Apocalyptic road movie lives up to its name. In a good way.
FESTIVAL OF GERMAN FILM: The ‘post-apocalyptic road’ movie continues to offer up fresh perspectives on life as-we-are-yet-to-know-it and director Tim Fehlbaum’s Hell is up there with the best of this seemingly inexhaustable genre. From the defining works Soylent Green and Mad Max to more recent nerve-janglers like The Road, The Book of Eli and 28 Days Later, the barren wasteland that is our near-future makes for metaphorically-rich, ultra-creepy cinema of the bleakest kind; Fehlbum’s unambiguously-titled thriller mines all those elements for maximum effect.
The Swiss-born, Munich-trained director’s future landscape has been scorched by solar flares, reducing once-lush European woodlands to grey deserts of ash. The surviving humans have divided into marauding tribal sub-groups, scurrying about in the shadows to avoid the scorching glare. Marie (Hannah Herzsprung) and her younger sister Leonie (Lisa Vicari) have banded together with Philip (Lars Eidinger), travelling the deserted highways in a constant search for water and petrol (that cars and batteries still work in Fehlbaum’s world, suggests this dour existence is not so far away).
A chance encounter with a lean, mean Tom (Stipe Erceg) expands the group, but soon their numbers are reduced when Leonie and Tom are captured by nomadic savages. Philip shows his true colours and wants to flee, but Marie won’t abandon her sister; she trudges to an encampment that seems idyllic but is soon revealed to be far removed from the sanctuary it presents.

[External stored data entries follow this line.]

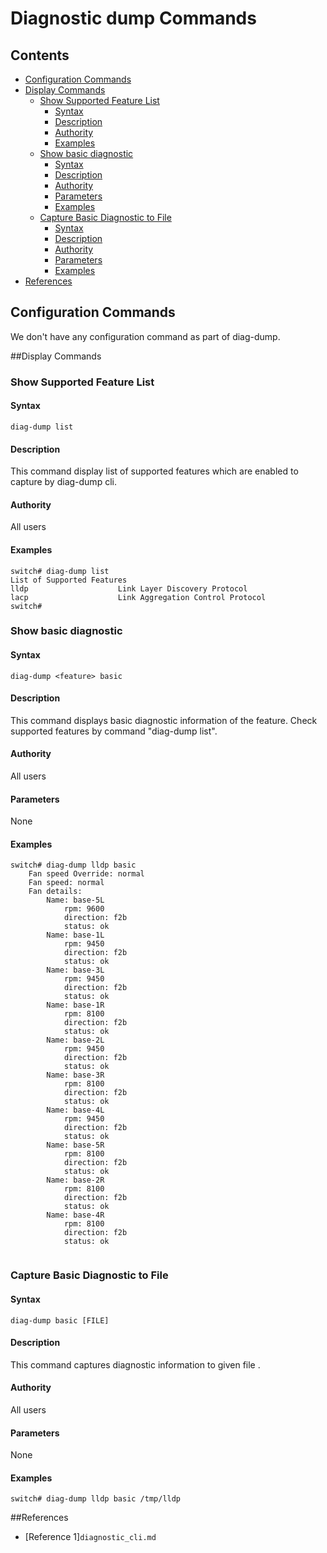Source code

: # Diagnostic dump Commands

## Contents
- [Configuration Commands](#configuration-commands)
- [Display Commands](#display-commands)
	- [Show Supported Feature List](#show-supported-feature-list)
		- [Syntax](#syntax)
		- [Description](#description)
		- [Authority](#authority)
		- [Examples](#examples)
	- [Show basic diagnostic](#show-basic-diagnostic)
		- [Syntax](#syntax)
		- [Description](#description)
		- [Authority](#authority)
		- [Parameters](#parameters)
		- [Examples](#examples)
	- [Capture Basic Diagnostic to File](#capture-basic-diagnostic-to-file)
		- [Syntax](#syntax)
		- [Description](#description)
		- [Authority](#authority)
		- [Parameters](#parameters)
		- [Examples](#examples)
- [References](#references)

## Configuration Commands
We don't have any configuration command as part of diag-dump.

##Display Commands
### Show Supported Feature List
#### Syntax
`diag-dump list`
#### Description
This command display list of supported features which are enabled  to capture by diag-dump cli.
#### Authority
All users
#### Examples
```
switch# diag-dump list
List of Supported Features
lldp                    Link Layer Discovery Protocol
lacp                    Link Aggregation Control Protocol
switch#
```

### Show basic diagnostic
#### Syntax
`diag-dump <feature> basic
`
#### Description
This command displays basic diagnostic information of the feature. Check supported features by command "diag-dump list".

#### Authority
All users
#### Parameters
None
#### Examples
```
switch# diag-dump lldp basic
    Fan speed Override: normal
    Fan speed: normal
    Fan details:
        Name: base-5L
            rpm: 9600
            direction: f2b
            status: ok
        Name: base-1L
            rpm: 9450
            direction: f2b
            status: ok
        Name: base-3L
            rpm: 9450
            direction: f2b
            status: ok
        Name: base-1R
            rpm: 8100
            direction: f2b
            status: ok
        Name: base-2L
            rpm: 9450
            direction: f2b
            status: ok
        Name: base-3R
            rpm: 8100
            direction: f2b
            status: ok
        Name: base-4L
            rpm: 9450
            direction: f2b
            status: ok
        Name: base-5R
            rpm: 8100
            direction: f2b
            status: ok
        Name: base-2R
            rpm: 8100
            direction: f2b
            status: ok
        Name: base-4R
            rpm: 8100
            direction: f2b
            status: ok


```
### Capture Basic Diagnostic to File
#### Syntax
`diag-dump basic [FILE]`
#### Description
This command captures diagnostic information to given file .
#### Authority
All users
#### Parameters
None
#### Examples
```
switch# diag-dump lldp basic /tmp/lldp
```
##References
* [Reference 1]`diagnostic_cli.md`
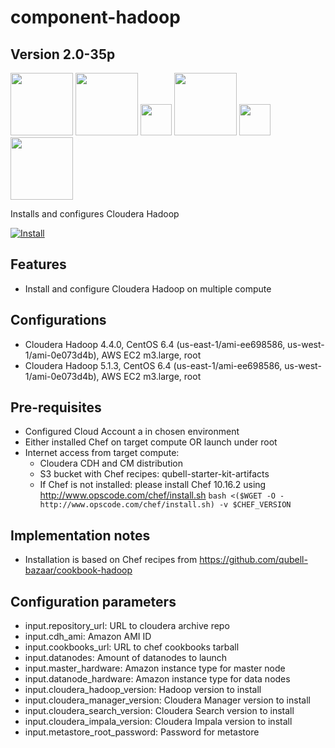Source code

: component-hadoop
================

Version 2.0-35p
-------------

<img src="http://hadoop.apache.org/images/hadoop-logo.jpg" width="100px">
<img src="http://www.uk.capgemini.com/sites/default/files/en-gb/2014/07/cloudera-logo.png" width="100px">
<img src="http://www.cloudera.com/content/dam/cloudera/support/ungated/icons/highres_236245562.jpeg" height="50px">
<img src="http://www.cloudera.com/content/dam/cloudera/support/ungated/icons/SQOOP-99d7b6cb4cccb48e.png" width="100px"> <img src="http://www.cloudera.com/content/dam/cloudera/support/ungated/icons/impala-logo.png" height="50px">
<img src="http://www.cloudera.com/content/dam/cloudera/product-assets/cloudera_search_logo.png" width="100px">

Installs and configures Cloudera Hadoop

[![Install](https://raw.github.com/qubell-bazaar/component-skeleton/master/img/install.png)](https://express.qubell.com/applications/upload?metadataUrl=https://raw.github.com/qubell-bazaar/component-hadoop/2.0-35p/meta.yml)

Features
--------

 - Install and configure Cloudera Hadoop on multiple compute

Configurations
--------------
 - Cloudera Hadoop 4.4.0, CentOS 6.4 (us-east-1/ami-ee698586, us-west-1/ami-0e073d4b), AWS EC2 m3.large, root
 - Cloudera Hadoop 5.1.3, CentOS 6.4 (us-east-1/ami-ee698586, us-west-1/ami-0e073d4b), AWS EC2 m3.large, root

Pre-requisites
--------------
 - Configured Cloud Account a in chosen environment
 - Either installed Chef on target compute OR launch under root
 - Internet access from target compute:
   - Cloudera CDH and CM distribution
   - S3 bucket with Chef recipes: qubell-starter-kit-artifacts
   - If Chef is not installed: please install Chef 10.16.2 using http://www.opscode.com/chef/install.sh ```bash <($WGET -O - http://www.opscode.com/chef/install.sh) -v $CHEF_VERSION```

Implementation notes
--------------------
 - Installation is based on Chef recipes from https://github.com/qubell-bazaar/cookbook-hadoop

Configuration parameters
------------------------
 - input.repository_url: URL to cloudera archive repo
 - input.cdh_ami: Amazon AMI ID
 - input.cookbooks_url: URL to chef cookbooks tarball
 - input.datanodes: Amount of datanodes to launch
 - input.master_hardware: Amazon instance type for master node
 - input.datanode_hardware: Amazon instance type for data nodes
 - input.cloudera_hadoop_version: Hadoop version to install
 - input.cloudera_manager_version: Cloudera Manager version to install
 - input.cloudera_search_version: Cloudera Search version to install
 - input.cloudera_impala_version: Cloudera Impala version to install
 - input.metastore_root_password: Password for metastore


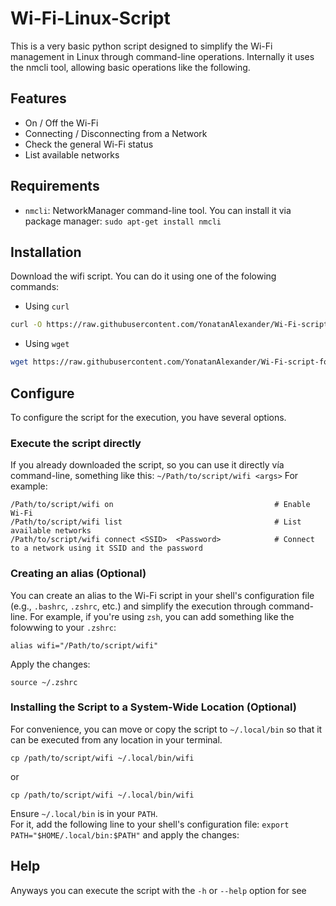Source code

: # Wi-Fi-Linux-Script

This is a very basic python script designed to simplify the Wi-Fi management in Linux through command-line operations. 
Internally it uses the nmcli tool, allowing basic operations like the following.

## Features
- On / Off the Wi-Fi
- Connecting / Disconnecting from a Network
- Check the general Wi-Fi status
- List available networks

## Requirements
- `nmcli`: NetworkManager command-line tool. You can install it via package manager: `sudo apt-get install nmcli`

## Installation
Download the wifi script. You can do it using one of the folowing commands:
- Using `curl`
```bash
curl -O https://raw.githubusercontent.com/YonatanAlexander/Wi-Fi-script-for-Linux/main/wifi
```

- Using `wget`
```bash
wget https://raw.githubusercontent.com/YonatanAlexander/Wi-Fi-script-for-Linux/main/wifi
```

## Configure

To configure the script for the execution, you have several options.

### Execute the script directly

If you already downloaded the script, so you can use it directly vía command-line, something like this: `~/Path/to/script/wifi <args>`
For example:
```
/Path/to/script/wifi on                                    # Enable Wi-Fi
/Path/to/script/wifi list                                  # List available networks
/Path/to/script/wifi connect <SSID>  <Password>            # Connect to a network using it SSID and the password 
```

### Creating an alias (Optional)

You can create an alias to the Wi-Fi script in your shell's configuration file (e.g., `.bashrc`, `.zshrc`, etc.) and simplify the execution through command-line.
For example, if you're using `zsh`, you can add something like the folowwing to your `.zshrc`: 
```
alias wifi="/Path/to/script/wifi"
```
Apply the changes:
```
source ~/.zshrc
```

### Installing the Script to a System-Wide Location (Optional)
For convenience, you can move or copy the script to `~/.local/bin` so that it can be executed from any location in your terminal.
```
cp /path/to/script/wifi ~/.local/bin/wifi
```
or
```
cp /path/to/script/wifi ~/.local/bin/wifi
```

Ensure `~/.local/bin` is in your `PATH`. <br/>
For it, add the following line to your shell's configuration file: `export PATH="$HOME/.local/bin:$PATH"` and apply the changes:

## Help

Anyways you can execute the script with the `-h` or `--help` option for see

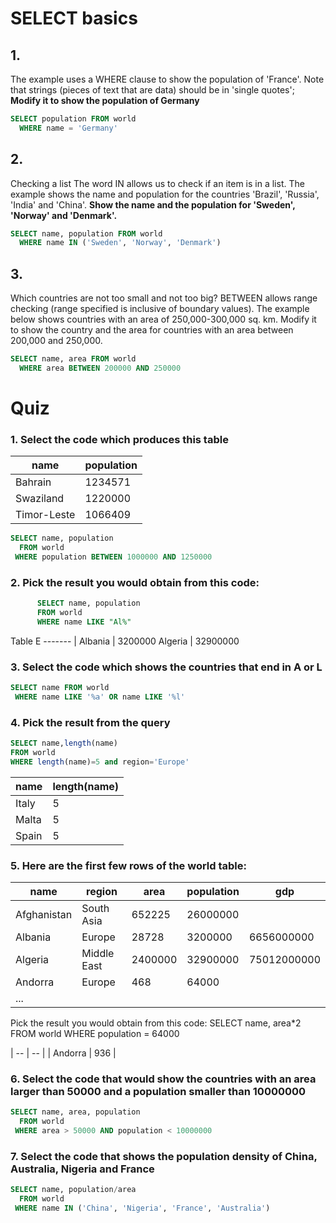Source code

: # SELECT basics

## 1.
The example uses a WHERE clause to show the population of 'France'. Note that strings (pieces of text that are data) should be in 'single quotes';
**Modify it to show the population of Germany**
```SQL
SELECT population FROM world
  WHERE name = 'Germany'
```

## 2.
Checking a list The word IN allows us to check if an item is in a list. The example shows the name and population for the countries 'Brazil', 'Russia', 'India' and 'China'.
**Show the name and the population for 'Sweden', 'Norway' and 'Denmark'.**
```SQL
SELECT name, population FROM world
  WHERE name IN ('Sweden', 'Norway', 'Denmark')
```

## 3.
Which countries are not too small and not too big? BETWEEN allows range checking (range specified is inclusive of boundary values). The example below shows countries with an area of 250,000-300,000 sq. km. Modify it to show the country and the area for countries with an area between 200,000 and 250,000.
```SQL
SELECT name, area FROM world
  WHERE area BETWEEN 200000 AND 250000
```

# Quiz

### 1. Select the code which produces this table
name | population
---- | ----------
Bahrain | 1234571
Swaziland |	1220000
Timor-Leste |	1066409

```SQL
SELECT name, population
  FROM world
 WHERE population BETWEEN 1000000 AND 1250000
 ```

 ### 2. Pick the result you would obtain from this code:
```SQL
      SELECT name, population
      FROM world
      WHERE name LIKE "Al%"
```

Table E
------- |
Albania |	3200000
Algeria |	32900000

### 3. Select the code which shows the countries that end in A or L

```SQL
SELECT name FROM world
 WHERE name LIKE '%a' OR name LIKE '%l'
 ```

 ### 4. Pick the result from the query
 ```SQL
SELECT name,length(name)
FROM world
WHERE length(name)=5 and region='Europe'
```


name | length(name)
---- | ------------
Italy |	5
Malta |	5
Spain |	5

### 5. Here are the first few rows of the world table:
name | region | area | population |	gdp
---- | ------ | ---- | ---------- | ---
Afghanistan | South Asia | 652225 | 26000000 | 
Albania | Europe | 28728 | 3200000 | 6656000000
Algeria | Middle East | 2400000 | 32900000 | 75012000000
Andorra | Europe | 468 | 64000 | 
| ... |

Pick the result you would obtain from this code:
SELECT name, area*2 FROM world WHERE population = 64000

| -- | -- |
| Andorra | 936 |

### 6. Select the code that would show the countries with an area larger than 50000 and a population smaller than 10000000

```SQL
SELECT name, area, population
  FROM world
 WHERE area > 50000 AND population < 10000000
```

### 7. Select the code that shows the population density of China, Australia, Nigeria and France

```SQL
SELECT name, population/area
  FROM world
 WHERE name IN ('China', 'Nigeria', 'France', 'Australia')
 ```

Falling into two very distinct parts, Hell works best when it glimpses the humanity that our heroes have had to conceal in order to perform animalistic acts of survival. The first half of Fehlbaum’s film excels at creating both a vivid future-world and, more importantly, a set of believable characters to inhabit it. Herzsprung is wide-eyed but never naive, and because of hat, her third act heroism seems entirely plausible; 15 year-old Vicari, a stunning young actress despite being layered in grime, is the warm, crucial heart of the film (and which, frankly, Kodi Smit-McPhee’s similar character in The Road failed to provide).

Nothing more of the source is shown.